After the Chernobyl nuclear disaster in 1986, the exclusion zone around the reactor was evacuated amid fears of radioactive contamination and wild animals moved in

The wildlife that has taken over nuclear disaster area Chernobyl is now under threat thanks to Vladimir Putin’s war with Ukraine. After the nuclear catastrophe in 1986, the exclusion zone around the reactor was evacuated amid fears of radioactive contamination.

Families were forced to relocate and the area became a ghost town as more than 100,000 people left, amid fears the after effects of the disaster could destroy their health.

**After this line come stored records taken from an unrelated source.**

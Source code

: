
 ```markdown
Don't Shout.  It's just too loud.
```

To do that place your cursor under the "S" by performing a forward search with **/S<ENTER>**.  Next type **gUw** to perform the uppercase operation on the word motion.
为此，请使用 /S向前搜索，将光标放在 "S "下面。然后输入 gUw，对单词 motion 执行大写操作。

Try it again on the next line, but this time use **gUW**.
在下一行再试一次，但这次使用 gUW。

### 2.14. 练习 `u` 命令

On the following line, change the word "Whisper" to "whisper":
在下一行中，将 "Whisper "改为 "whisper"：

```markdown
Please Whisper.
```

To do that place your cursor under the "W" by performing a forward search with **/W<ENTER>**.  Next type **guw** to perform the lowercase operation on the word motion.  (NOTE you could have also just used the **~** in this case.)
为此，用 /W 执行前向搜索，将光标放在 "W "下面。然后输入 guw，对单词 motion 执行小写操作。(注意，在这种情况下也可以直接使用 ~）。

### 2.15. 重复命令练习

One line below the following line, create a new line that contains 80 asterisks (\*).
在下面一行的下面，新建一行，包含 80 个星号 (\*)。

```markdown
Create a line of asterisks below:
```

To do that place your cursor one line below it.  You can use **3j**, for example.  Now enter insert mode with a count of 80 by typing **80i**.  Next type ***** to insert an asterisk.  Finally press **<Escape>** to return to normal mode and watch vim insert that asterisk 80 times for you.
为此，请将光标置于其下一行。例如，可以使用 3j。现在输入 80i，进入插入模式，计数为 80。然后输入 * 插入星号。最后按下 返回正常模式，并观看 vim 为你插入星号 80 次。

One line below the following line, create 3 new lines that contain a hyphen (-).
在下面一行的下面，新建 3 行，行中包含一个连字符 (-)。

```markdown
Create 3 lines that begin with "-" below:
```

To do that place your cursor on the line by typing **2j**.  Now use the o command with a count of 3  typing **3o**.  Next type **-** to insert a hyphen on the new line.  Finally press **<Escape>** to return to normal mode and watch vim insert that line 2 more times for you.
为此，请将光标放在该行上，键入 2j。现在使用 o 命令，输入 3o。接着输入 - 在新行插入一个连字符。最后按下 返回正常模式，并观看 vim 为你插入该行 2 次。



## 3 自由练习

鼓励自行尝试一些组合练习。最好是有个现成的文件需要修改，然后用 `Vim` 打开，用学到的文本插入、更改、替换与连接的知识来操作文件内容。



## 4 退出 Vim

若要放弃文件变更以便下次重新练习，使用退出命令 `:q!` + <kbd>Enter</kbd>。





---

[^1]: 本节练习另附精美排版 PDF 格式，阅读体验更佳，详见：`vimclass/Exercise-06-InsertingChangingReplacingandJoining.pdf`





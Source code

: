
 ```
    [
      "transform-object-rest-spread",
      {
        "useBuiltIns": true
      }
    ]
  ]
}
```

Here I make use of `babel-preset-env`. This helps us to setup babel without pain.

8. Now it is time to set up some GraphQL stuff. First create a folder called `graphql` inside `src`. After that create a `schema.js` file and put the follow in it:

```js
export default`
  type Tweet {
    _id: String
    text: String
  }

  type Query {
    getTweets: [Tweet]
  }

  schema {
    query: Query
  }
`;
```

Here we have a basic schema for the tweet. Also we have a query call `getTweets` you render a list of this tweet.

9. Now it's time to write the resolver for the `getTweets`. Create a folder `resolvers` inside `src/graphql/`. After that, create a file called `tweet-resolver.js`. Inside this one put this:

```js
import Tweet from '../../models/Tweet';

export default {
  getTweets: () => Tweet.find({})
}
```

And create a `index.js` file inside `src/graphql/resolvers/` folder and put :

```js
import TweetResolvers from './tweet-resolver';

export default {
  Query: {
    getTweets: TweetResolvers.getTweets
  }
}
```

With people gone, nature returned, but now even that is under threat thanks to the ongoing Russian war.

A recent study, published by the Royal Society, showed how the zone has in recent decades become a refuge for large mammals including the likes of moose, wild boar and the endangered wild horses.

But now experts have warned it could too come to an end for the animals. because it is so near to the border of the war.

Researchers say the sanctuary is under threat from another human catastrophe. Ukrainian ecologist Svitlana Kudrenko said in tests that they have recorded 13 large mammal species inside the zone using it as home.

“Once you exclude or at least decrease human disturbance,” Kudrenko said. “Nature finds its way.”

The most significant species found to be living in the area was Przewalski’s horse, a wild horse once thought extinct in the wild.

“Without humans, Chernobyl became “an oasis” for wildlife,” he added.

This has changed since Russia invaded Ukraine in 2022, with the war still rumbling now. The area has become a target for crossfire, and in the past month, forest fires have raged, thought to have been caused by a crashed drone.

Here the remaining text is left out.